The following is a selection from an early blog on this webpage. This material did not make it into That Line of Darkness: The Gothic from Lenin to bin Laden (Encompass Editions, 2013) for reasons of space.  

Anna Akhmatova
The gifted and enormously resilient Anna Akhmatova felt the need to continue the tradition of earlier poets and assume a moral responsibility to be the voice of memory by bearing witness to these ghastly times. Between 1935 and 1940, although she dared not speak it aloud because she was under conspicuous surveillance by the NKVD, who clearly intended to intimidate her, Akhmatova ended her silence by sculpting in words a memorial to the victims of the Stalinist terror, Requiem (not published in Russia during her lifetime) that expressed with searing emotional clarity what others could only feel. It was written on scraps of paper, a fragment read silently by a friend who committed it to memory and burned the paper. Grounded in personal experience, she stood in a prison queue with a food parcel for her son, after he (who was arrested repeatedly), and her lover were arrested within a couple of weeks of each other primarily as hostages to ensure her compliance. Standing in that line with women also desperate for news of their loved ones, Requiem is a testament to their suffering and by extension the anguish of a whole people. As her preface makes clear, she would connect her personal experience with all those other women:

In the terrible years of the Yezhov terror, I spent seventeen months in the prison lines of Leningrad. Once, someone ‘recognized’ me. Then a woman with bluish lips standing behind me, who, of course, had never heard me called by name before, woke up from the stupor to which everyone had succumbed and whispered in my ear [everyone spoke in whispers there]:

           ‘Can you describe this?’ And I answered: ‘Yes, I can.’ Then something that looked like a 
           smile passed over what had once been her face.

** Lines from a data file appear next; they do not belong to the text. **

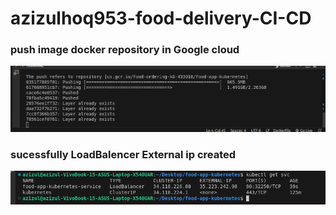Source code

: # azizulhoq953-food-delivery-CI-CD


### push image docker repository in Google cloud
<img src="public/Screenshot from 2024-08-20 01-13-06.png">

### sucessfully LoadBalencer External ip created
<img src="public/Screenshot from 2024-08-20 00-20-02.png">
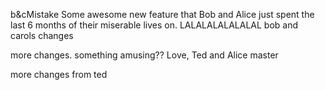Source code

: b&cMistake
Some awesome new feature that Bob and Alice just spent the last 6 months of their miserable lives on. LALALALALALALAL
bob and carols changes


more changes. something amusing?? Love, Ted and Alice
master

more changes from ted
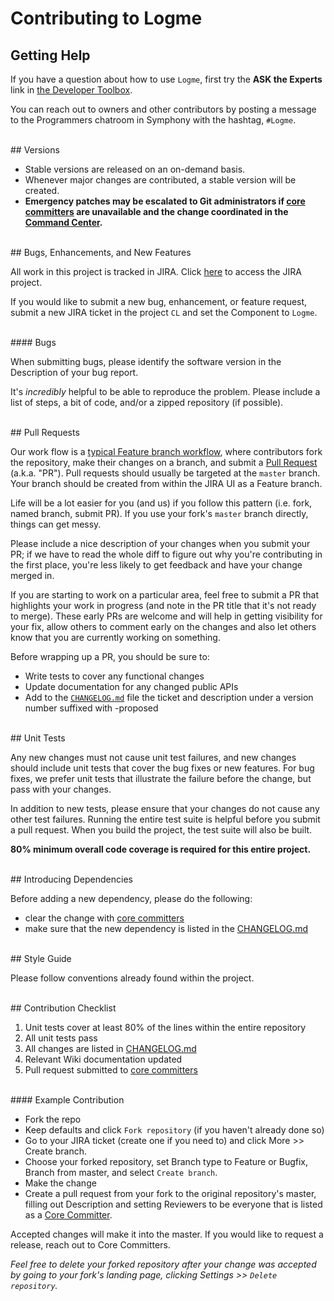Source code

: # Contributing to Logme

## Getting Help

If you have a question about how to use `Logme`, first try the **ASK the
Experts** link in [the Developer Toolbox](https://webster.bfm.com/apps/bdtWeb/#/).

You can reach out to owners and other contributors by posting a message to the
Programmers chatroom in Symphony with the hashtag, `#Logme`.

<br>
## Versions

* Stable versions are released on an on-demand basis.
* Whenever major changes are contributed, a stable version will be created.
* **Emergency patches may be escalated to Git administrators if [core committers](README.md) are 
unavailable and the change coordinated in the
[Command Center](https://webster.bfm.com/Wiki/display/CTS/Command+Center).**

<br>
## Bugs, Enhancements, and New Features

All work in this project is tracked in JIRA.  Click
[here](https://webster.bfm.com/jira/issues/?jql=project%3DCL%20and%20component%3DLogme)
to access the JIRA project.

If you would like to submit a new bug, enhancement, or feature request, 
submit a new JIRA ticket in the project `CL` and set the
Component to `Logme`.

<br>
#### Bugs

When submitting bugs, please identify the software version in the Description of
your bug report.

It's *incredibly* helpful to be able to reproduce the problem.  Please
include a list of steps, a bit of code, and/or a zipped repository (if
possible).

<br>
## Pull Requests

Our work flow is a [typical Feature branch workflow](https://webster.bfm.com/Wiki/x/jwBGEQ),
where contributors fork the repository, make their changes on a branch, and submit a
[Pull Request](https://help.github.com/articles/using-pull-requests)
(a.k.a. "PR").  Pull requests should usually be targeted at the `master`
branch.  Your branch should be created from within the JIRA UI as a
Feature branch.


Life will be a lot easier for you (and us) if you follow this pattern
(i.e. fork, named branch, submit PR).  If you use your fork's `master`
branch directly, things can get messy.

Please include a nice description of your changes when you submit your PR;
if we have to read the whole diff to figure out why you're contributing
in the first place, you're less likely to get feedback and have your change
merged in.

If you are starting to work on a particular area, feel free to submit a PR
that highlights your work in progress (and note in the PR title that it's
not ready to merge). These early PRs are welcome and will help in getting
visibility for your fix, allow others to comment early on the changes and
also let others know that you are currently working on something.

Before wrapping up a PR, you should be sure to:

* Write tests to cover any functional changes
* Update documentation for any changed public APIs
* Add to the [`CHANGELOG.md`](CHANGELOG.md) file the ticket and description
  under a version number suffixed with -proposed

<br>
## Unit Tests

Any new changes must not cause unit test failures, and new changes
should include unit tests that cover the bug fixes or new features.
For bug fixes, we prefer unit tests that illustrate the failure before
the change, but pass with your changes.

In addition to new tests, please ensure that your changes do not cause
any other test failures.  Running the entire test suite is helpful
before you submit a pull request.  When you build the project, the test
suite will also be built.

**80% minimum overall code coverage is required for this entire project.**

<br>
## Introducing Dependencies

Before adding a new dependency, please do the following:

- clear the change with [core committers](README.md)
- make sure that the new dependency is listed in the [CHANGELOG.md](CHANGELOG.md)

<br>
## Style Guide

Please follow conventions already found within the project.

<br>
## Contribution Checklist

1. Unit tests cover at least 80% of the lines within the entire repository
2. All unit tests pass
3. All changes are listed in [CHANGELOG.md](CHANGELOG.md)
4. Relevant Wiki documentation updated
5. Pull request submitted to [core committers](README.md)

<br>
#### Example Contribution

- Fork the repo
- Keep defaults and click `Fork repository` (if you haven't already done so)
- Go to your JIRA ticket (create one if you need to) and click More >> Create branch.
- Choose your forked repository, set Branch type to Feature or Bugfix, Branch from master, and select `Create branch`.
- Make the change
- Create a pull request from your fork to the original repository's master, filling out Description and setting Reviewers to be everyone that is listed as a [Core Committer](README.md).

Accepted changes will make it into the master.  If you
 would like to
request a release, reach out to Core Committers.

*Feel free to delete your forked repository after your change was accepted by going to your fork's landing page, clicking Settings >> `Delete repository`.*
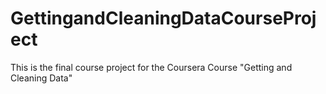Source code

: # GettingandCleaningDataCourseProject
This is the final course project for the Coursera Course "Getting and Cleaning Data"
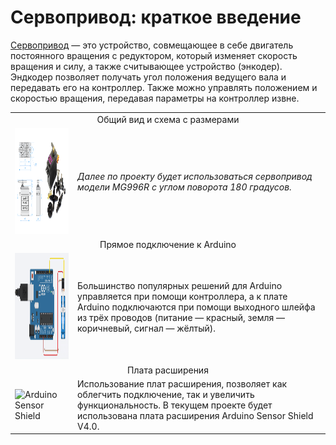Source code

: # Сервопривод: краткое введение

[Сервопривод](https://habr.com/ru/articles/750222/#:~:text=22-,%D0%A3%D1%81%D1%82%D1%80%D0%BE%D0%B9%D1%81%D1%82%D0%B2%D0%BE%20%D1%81%D0%B5%D1%80%D0%B2%D0%BE%D0%BF%D1%80%D0%B8%D0%B2%D0%BE%D0%B4%D0%B0,-%D0%94%D0%BB%D1%8F%20%D1%81%D0%B2%D0%BE%D0%B5%D0%B9%20%D1%80%D0%B0%D0%B1%D0%BE%D1%82%D1%8B) — это устройство, совмещающее в себе двигатель постоянного вращения с редуктором, который изменяет скорость вращения и силу, а также считывающее устройство (энкодер). Эндкодер позволяет получать угол положения ведущего вала и передавать его на контроллер. Также можно управлять положением и скоростью вращения, передавая параметры на контроллер извне.

<table>
	<tr>
    <td colspan="2" align="center">
      Общий вид и схема с размерами
    </td>
  </tr>
  <tr>
    <td>
      <img src="https://github.com/EngineerZavoda/ROSE-Robotic-Open-Source-Education/blob/9514f9716fee31dc185fbe311bff393d21c90672/ROBO-HAND_BEGINNER/Image/ServoMotor/MG996R_FIG1.png" alt="MG996R Servomotor" height="170" width="250">
    </td>
    <td>
      <i>Далее по проекту будет использоваться сервопривод модели MG996R с углом поворота 180 градусов.</i>
    </td>
  </tr>
	<tr>
    <td colspan="2" align="center">
      Прямое подключение к Arduino
    </td>
  </tr>
  <tr>
    <td>
      <img src="https://github.com/EngineerZavoda/ROSE-Robotic-Open-Source-Education/blob/bc0417dbb39ec42fefeef30e8f18cc052103d3f8/ROBO-HAND_BEGINNER/Image/ServoMotor/DirectConnection.gif" alt="Direct Connection Example" height="170" width="250">
    </td>
    <td>
      Большинство популярных решений для Arduino управляется при помощи контроллера, а к плате Arduino подключаются при помощи выходного шлейфа из трёх проводов (питание — красный, земля — коричневый, сигнал — жёлтый).
    </td>
  </tr>
	<tr>
    <td colspan="2" align="center">
      Плата расширения
  	</td>
  </tr>
  <tr>
    <td>
      <img src="https://github.com/EngineerZavoda/ROSE-Robotic-Open-Source-Education/blob/a8b87e8602bc7f74fda92e55c75d24c96354b590/ROBO-HAND_BEGINNER/Image/Arduino/SensorShield.jpg" alt="Arduino Sensor Shield" height="170" width="250">
    </td>
    <td>
      Использование плат расширения, позволяет как облегчить подключение, так и увеличить функциональность. В текущем проекте будет использована плата расширения Arduino Sensor Shield V4.0.
    </td>
  </tr>
</table>
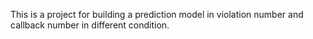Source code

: This is a project for building a prediction model in violation number and callback number in different condition.
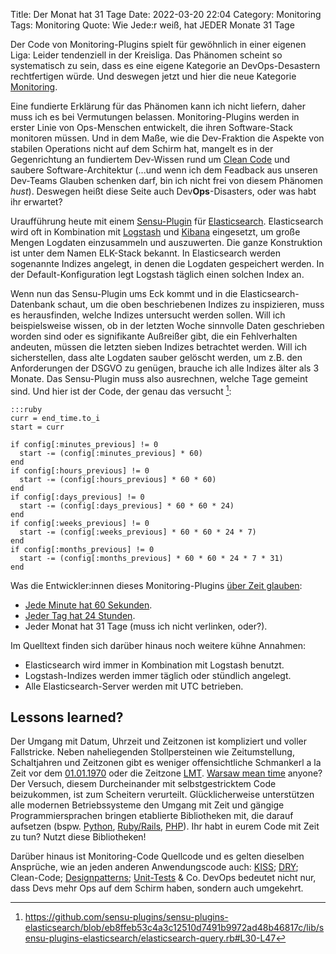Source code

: Title: Der Monat hat 31 Tage
Date: 2022-03-20 22:04
Category: Monitoring
Tags: Monitoring
Quote: Wie Jede:r weiß, hat JEDER Monate 31 Tage

Der Code von Monitoring-Plugins spielt für gewöhnlich in einer eigenen Liga:
Leider tendenziell in der Kreisliga. Das Phänomen scheint so systematisch zu
sein, dass es eine eigene Kategorie an DevOps-Desastern rechtfertigen würde.
Und deswegen jetzt und hier die neue Kategorie
[Monitoring]({category}Monitoring).

Eine fundierte Erklärung für das Phänomen kann ich nicht liefern, daher muss
ich es bei Vermutungen belassen. Monitoring-Plugins werden in erster Linie von
Ops-Menschen entwickelt, die ihren Software-Stack monitoren müssen. Und in dem
Maße, wie die Dev-Fraktion die Aspekte von stabilen Operations nicht auf dem
Schirm hat, mangelt es in der Gegenrichtung an fundiertem Dev-Wissen rund um
[Clean Code](https://www.youtube.com/watch?v=7EmboKQH8lM) und saubere
Software-Architektur (...und wenn ich dem Feadback aus unseren Dev-Teams
Glauben schenken darf, bin ich nicht frei von diesem Phänomen *hust*). Deswegen
heißt diese Seite auch Dev**Ops**-Disasters, oder was habt ihr erwartet?

Uraufführung heute mit einem [Sensu-Plugin](https://sensu.io/) für
[Elasticsearch](https://www.elastic.co/de/elasticsearch/). Elasticsearch wird
oft in Kombination mit [Logstash](https://www.elastic.co/de/logstash/) und
[Kibana](https://www.elastic.co/de/kibana/) eingesetzt, um große Mengen
Logdaten einzusammeln und auszuwerten. Die ganze Konstruktion ist unter dem
Namen ELK-Stack bekannt. In Elasticsearch werden sogenannte Indizes angelegt,
in denen die Logdaten gespeichert werden. In der Default-Konfiguration legt
Logstash täglich einen solchen Index an.

Wenn nun das Sensu-Plugin ums Eck kommt und in die Elasticsearch-Datenbank
schaut, um die oben beschriebenen Indizes zu inspizieren, muss es herausfinden,
welche Indizes untersucht werden sollen. Will ich beispielsweise wissen, ob in
der letzten Woche sinnvolle Daten geschrieben worden sind oder es signifikante
Außreißer gibt, die ein Fehlverhalten andeuten, müssen die letzten sieben
Indizes betrachtet werden. Will ich sicherstellen, dass alte Logdaten sauber
gelöscht werden, um z.B. den Anforderungen der DSGVO zu genügen, brauche ich
alle Indizes älter als 3 Monate. Das Sensu-Plugin muss also ausrechnen, welche
Tage gemeint sind. Und hier ist der Code, der genau das versucht [^sensu_plugins_elasticsearch_code]:

    :::ruby
    curr = end_time.to_i
    start = curr

    if config[:minutes_previous] != 0
      start -= (config[:minutes_previous] * 60)
    end
    if config[:hours_previous] != 0
      start -= (config[:hours_previous] * 60 * 60)
    end
    if config[:days_previous] != 0
      start -= (config[:days_previous] * 60 * 60 * 24)
    end
    if config[:weeks_previous] != 0
      start -= (config[:weeks_previous] * 60 * 60 * 24 * 7)
    end
    if config[:months_previous] != 0
      start -= (config[:months_previous] * 60 * 60 * 24 * 7 * 31)
    end

[^sensu_plugins_elasticsearch_code]:<https://github.com/sensu-plugins/sensu-plugins-elasticsearch/blob/eb8ffeb53c4a3c12510d7491b9972ad48b46817c/lib/sensu-plugins-elasticsearch/elasticsearch-query.rb#L30-L47>

Was die Entwickler:innen dieses Monitoring-Plugins [über Zeit
glauben](https://infiniteundo.com/post/25326999628/falsehoods-programmers-believe-about-time):

* [Jede Minute hat 60 Sekunden](https://de.wikipedia.org/wiki/Schaltsekunde).
* [Jeder Tag hat 24 Stunden](https://de.wikipedia.org/wiki/Sommerzeit).
* Jeder Monat hat 31 Tage (muss ich nicht verlinken, oder?).

Im Quelltext finden sich darüber hinaus noch weitere kühne Annahmen:

* Elasticsearch wird immer in Kombination mit Logstash benutzt.
* Logstash-Indizes werden immer täglich oder stündlich angelegt.
* Alle Elasticsearch-Server werden mit UTC betrieben.

## Lessons learned?

Der Umgang mit Datum, Uhrzeit und Zeitzonen ist kompliziert und voller
Fallstricke. Neben naheliegenden Stollpersteinen wie Zeitumstellung,
Schaltjahren und Zeitzonen gibt es weniger offensichtliche Schmankerl a la Zeit
vor dem
[01.01.1970](https://www.wired.com/2001/09/unix-tick-tocks-to-a-billion/) oder
die Zeitzone
[LMT](https://stackoverflow.com/questions/35462876/python-pytz-timezone-function-returns-a-timezone-that-is-off-by-9-minutes).
[Warsaw mean time](https://en.wikipedia.org/wiki/Time_in_Poland#History)
anyone? Der Versuch, diesem Durcheinander mit selbstgestricktem Code
beizukommen, ist zum Scheitern verurteilt. Glücklicherweise unterstützen alle
modernen Betriebssysteme den Umgang mit Zeit und gängige Programmiersprachen
bringen etablierte Bibliotheken mit, die darauf aufsetzen (bspw.
[Python](https://pythonhosted.org/pytz/),
[Ruby/Rails](https://api.rubyonrails.org/classes/ActiveSupport/TimeZone.html),
[PHP](https://www.php.net/manual/de/timezones.php)). Ihr habt in eurem Code mit
Zeit zu tun? Nutzt diese Bibliotheken!

Darüber hinaus ist Monitoring-Code Quellcode und es gelten dieselben Ansprüche,
wie an jeden anderen Anwendungscode auch:
[KISS](https://de.wikipedia.org/wiki/KISS-Prinzip);
[DRY](https://de.wikipedia.org/wiki/Don%E2%80%99t_repeat_yourself); Clean-Code;
[Designpatterns](https://de.wikipedia.org/wiki/Entwurfsmuster);
[Unit-Tests](https://dev.to/evybauer/5-simple-reasons-why-testing-code-is-important-3707)
& Co. DevOps bedeutet nicht nur, dass Devs mehr Ops auf dem Schirm haben,
sondern auch umgekehrt.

With a piercing honesty that cuts through the miasmic fog of lies and fantasy, Akhmatova captures the intense pain of these women left behind, the fabric of their lives dissolved in grief, loneliness and despair:

          And like a useless appendage, Leningrad
          Swung from its prisons.
          And when, senseless from torment,
          Regiments of convicts marched,
          And the short songs of farewell
          Were sung by locomotive whistles.
          The stars of death stood above us
          And innocent Rus writhed
          Under bloody boots
          And under the tires of the Black Marias.

         They led you away at dawn,
          I followed you, like a mourner,
          In the dark front room the children were crying,
          By the icon shelf the candle was dying.
          On your lips was the  icon’s chill.
          The deathly sweat on your brow …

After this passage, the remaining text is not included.